CAMPOBASSO. “Non credo che le misure protezioniste portino vantaggi alle imprese italiane, tanto meno a quelle molisane”. Così la pensa Enrico Colavita, l’imprenditore molisano leader mondiale nell’export e nella distribuzione di prodotti alimentari.

“Nel Molise – ha affermato Colavita – la maggior parte delle esportazioni viene da imprese medio-grandi, nelle quali il fatturato proveniente dall’export rappresenta una grossa fetta.
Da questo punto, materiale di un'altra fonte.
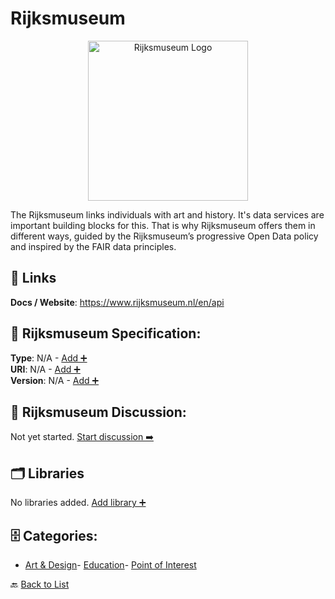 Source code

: # Rijksmuseum
<p align="center">
    <img width="256" src="https://raw.githubusercontent.com/apis-list/apis-list/main/apis/rijksmuseum/logo_256x256.png" alt="Rijksmuseum Logo"/>
</p>
The Rijksmuseum links individuals with art and history. It's data services are important building blocks for this. That is why Rijksmuseum offers them in different ways, guided by the Rijksmuseum’s progressive Open Data policy and inspired by the FAIR data principles.

##  🔗 Links
**Docs / Website**: https://www.rijksmuseum.nl/en/api

## 🧬 Rijksmuseum Specification:
**Type**: N/A - [Add ➕](https://github.com/apis-list/apis-list/edit/main/apis.yaml#L16675)  
**URI**: N/A - [Add ➕](https://github.com/apis-list/apis-list/edit/main/apis.yaml#L16675)  
**Version**: N/A - [Add ➕](https://github.com/apis-list/apis-list/edit/main/apis.yaml#L16675)

## 💬 Rijksmuseum Discussion:
Not yet started. [Start discussion ➡️](https://github.com/apis-list/apis-list/discussions/new)

## 🗂️ Libraries

No libraries added. [Add library ➕](https://github.com/apis-list/apis-list/edit/main/apis.yaml#L16675)    


## 🗄️ Categories:
- [Art & Design](https://github.com/apis-list/apis-list#art--design-)- [Education](https://github.com/apis-list/apis-list#education-)- [Point of Interest](https://github.com/apis-list/apis-list#point-of-interest-)

🔙  [Back to List](https://github.com/apis-list/apis-list)
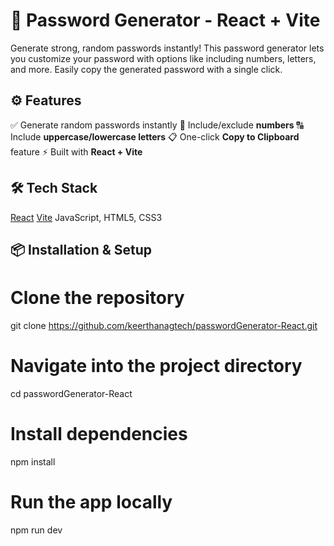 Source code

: # 🔐 Password Generator - React + Vite

Generate strong, random passwords instantly! This password generator lets you customize your password with options like including numbers, letters, and more. Easily copy the generated password with a single click.

## ⚙️ Features

 ✅ Generate random passwords instantly
 🔢 Include/exclude **numbers**
 🔠 Include **uppercase/lowercase letters**
 📋 One-click **Copy to Clipboard** feature
 ⚡ Built with **React + Vite**



## 🛠️ Tech Stack

[React](https://reactjs.org/)
 [Vite](https://vitejs.dev/)
 JavaScript, HTML5, CSS3

## 📦 Installation & Setup

# Clone the repository
git clone https://github.com/keerthanagtech/passwordGenerator-React.git

# Navigate into the project directory
cd passwordGenerator-React

# Install dependencies
npm install

# Run the app locally
npm run dev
Restrizioni al commercio in Paesi come il Canada e gli Stati Uniti potrebbero avere conseguenze devastanti sulla tenuta aziendale”.

Colavita si è quindi soffermato ad analizzare le cause per le quali poche imprese molisane sono presenti sui mercati esteri. “I problemi sono tanti – ha affermato – Tanto per cominciare la dimensione non aiuta: nel settore alimentare, che è quello che conosco, si può anche essere una piccola impresa ma si deve avere una grande propensione alla crescita, che significa avere risorse da investire in competenze, strutture e organizzazione a servizio di un percorso di internazionalizzazione. Poi bisogna superare il campanilismo: dobbiamo smetterla di credere che basti scrivere sulle confezioni dei nostri prodotti Made in Italy, o peggio Made in Molise, e pensare che questo basti per conquistare un mercato”.

Le missioni all’estero guidate dalle istituzioni, a partire dal capo dello Stato, ha rimarcato ancora l’imprenditore, sono importantissime per promuovere l’immagine dell’Italia del mondo. Ben più scettico, invece, Colavita si è detto sulle missioni guidate dalla regioni, a partire da quelle più piccole. La soluzione, ha quindi affermato, potrebbe essere quella delle “reti d’impresa, che costringono le imprese a collaborare ed unire le forze per spingersi sui mercati internazionali, superando lo scoglio culturale dell’individualismo”.

Colavita che si è detto contrario a ogni iniziativa ‘sovranista’. “Un atteggiamento anacronistico – ha concluso – ma soprattutto poco produttivo di risultati positivi per la collettività”.